Well that seems to have been the former plan of British Intelligence, pre-bombing. I suspect that they may have realized that the vehicle through which they sought entry into the world of Islamic fanaticism has been overrun by quantity and determination. Shortly after the bombing occured, dozens of Islamic websites were destroyed. Policies change. Keeping your enemies close is one thing, but allowing them to plot and infiltrate in your midst, is another. The UK disallowed Germans to immigrate to their country during WW2. Perhaps there will be another shift. Letting our enemies mass is not always a bad idea. Especially since we are so much better on that plane.

B.T.W, painting with that broad-brush (as you like to call it). I don't read the National Post. And "due process" doesn't always meet justice. That is indeed why the media is a useful tool. Sometimes "due process" needs some public scrutiny and input.


> It seems that martial law has been declared in some parts of France and the police have stepped it up a notch.  I'm against the idea of deportation because it seems foolhardy to deport somebody when their birthplace and legal residence has been Canada.  Backing up martial law with lethal force, if required, is appropriate to me in order to preserve Peace, Order and Good Government.  It is up to Canada to deal with Canadian citizens in a manner consistent with the rule of law.


I think the question is, does a person declaring loyalty to a state or nation that we are at war with constitute a renunciation of citizenship? If not, why not?

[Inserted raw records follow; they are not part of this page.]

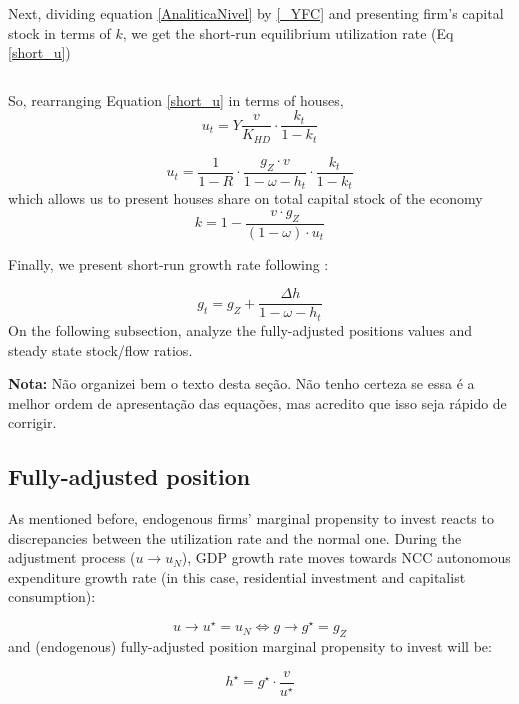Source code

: \documentclass[11pt]{article}
\begin{document}
Next, dividing equation \ref{AnaliticaNivel} by \ref{_YFC} and presenting firm's capital stock in terms of \(k\), we get the short-run equilibrium utilization rate (Eq \ref{short_u})


\begin{equation}
\label{short_u}
\end{equation}

So, rearranging Equation \ref{short_u} in terms of houses,
$$
u_{t} = Y\frac{v}{K_{HD}}\cdot \frac{k_{t}}{1-k_{t}}
$$

\begin{equation}
\label{u_houses}
u_{t} = \frac{1}{1-R}\cdot \frac{g_Z\cdot v}{1 - \omega - h_{t}}\cdot \frac{k_{t}}{1-k_{t}}
\end{equation}
which allows us to present houses share on total capital stock of the economy
\begin{equation}
\label{k_short}
k = 1 - \frac{v\cdot g_Z}{(1 - \omega)\cdot u_{t}}
\end{equation}


Finally, we present short-run growth rate following \textcite{freitas_growth_2015}:

\begin{equation}
\label{g_short}
g_t = g_{Z} + \frac{\Delta h}{1 - \omega - h_{t}}
\end{equation}
On the following subsection, analyze the fully-adjusted positions values and steady state stock/flow ratios.


\textbf{Nota:} Não organizei bem o texto desta seção. Não tenho certeza se essa é a melhor ordem de apresentação das equações, mas acredito que isso seja rápido de corrigir.

\subsection{Fully-adjusted position}
\label{sec:orgcf1a990}
\label{long}


As mentioned before, endogenous firms’ marginal propensity to invest reacts to discrepancies between the utilization rate and the normal one.  During the adjustment process (\(u\to u_N\)), GDP growth rate moves towards NCC autonomous expenditure growth rate (in this case, residential investment and capitalist consumption):

$$
u \to u^{\star}  = u_N \Leftrightarrow g \to g^{\star} = g_Z
$$
and (endogenous) fully-adjusted position marginal propensity to invest will be:


\begin{equation}
\label{h_long}
h^{\star} = g^{\star}\cdot \frac{v}{u^{\star}}
\end{equation}
\end{document}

Considering that the affinity for actually enforcing treason and sedition laws is not common place there must be a better method than getting into the "rock throwing" stalemate with people that hate the country they are in.


> By the way, "France Burning" seems to be an overstatement.  They had some footage on the news at the Eiffel Tower that showed tourists doing the tourist thing and all things normal in metro Paris.  "France Burning" seems to be the same as "America Drowning" during Hurricane Katrina - it's probably a bit of an overstatement of what's going on on the ground.


Certainly, but I didn't pick the title.  Perhaps it could be changed to, "Proportionally small bits of France are Burning! But it's way bigger than most riots!"

Frankly, though, if this occured in Canada, I doubt that there would be the same responses I see in here. 

(*Waiting for the inevitable "It Can't Happen Here!"*)


----------



## clasper (22 Nov 2005)

Dare said:
			
		

> Have you heard what these Generic Rioters are chanting and saying amongst eachother as they Generically Riot Due To "Economic Conditions And Because White French People Are Racist(tm)"? It indeed does sound like a Jihadist conspiracy theory.


And I'll turn that question around: have you heard what the rioters are chanting and saying amongst each other?  The media reporting on this issue has been spotty and quite partisan.  FoxNews sees jihadist conspiracies, and Al-Jazeera sees the French aristocracy pissing on the poor Muslims.  The truth, as always, is somewhere in between and much more complicated.  People have looked at these riots and seen what they wanted to see.  Come to France, live here a while, and you'll see something different.



> I can't say I have a solution for everything, but I don't think that getting locked in a stalemate akin to the West Bank is a good idea.


We are an incredibly long way away from a West Bank type stalemate.  Some vehicles and other property were burnt.  Some minor thuggery resulted in one death.  There were no suicide bombers, rocket attacks, etc.  I don't think what happened here could be classified as terrorism.  Certainly any Frenchman I talked to about it was far from terrorized.



> I think the question is, does a person declaring loyalty to a state or nation that we are at war with constitute a renunciation of citizenship?


The rioters weren't trying to destroy France- they just wanted to poke a stick into the eye of the government.  Vehicles, a few stores, and a couple of schools were burnt down.  No one burnt down city hall, or made an obvious display of attacking the government.  As has been pointed out in this thread previously, torching cars is something of a national sport here- it is not an indication of a jihadist conspiracy to create Gaulistan.



> Frankly, though, if this occured in Canada, I doubt that there would be the same responses I see in here.
> 
> (*Waiting for the inevitable "It Can't Happen Here!"*)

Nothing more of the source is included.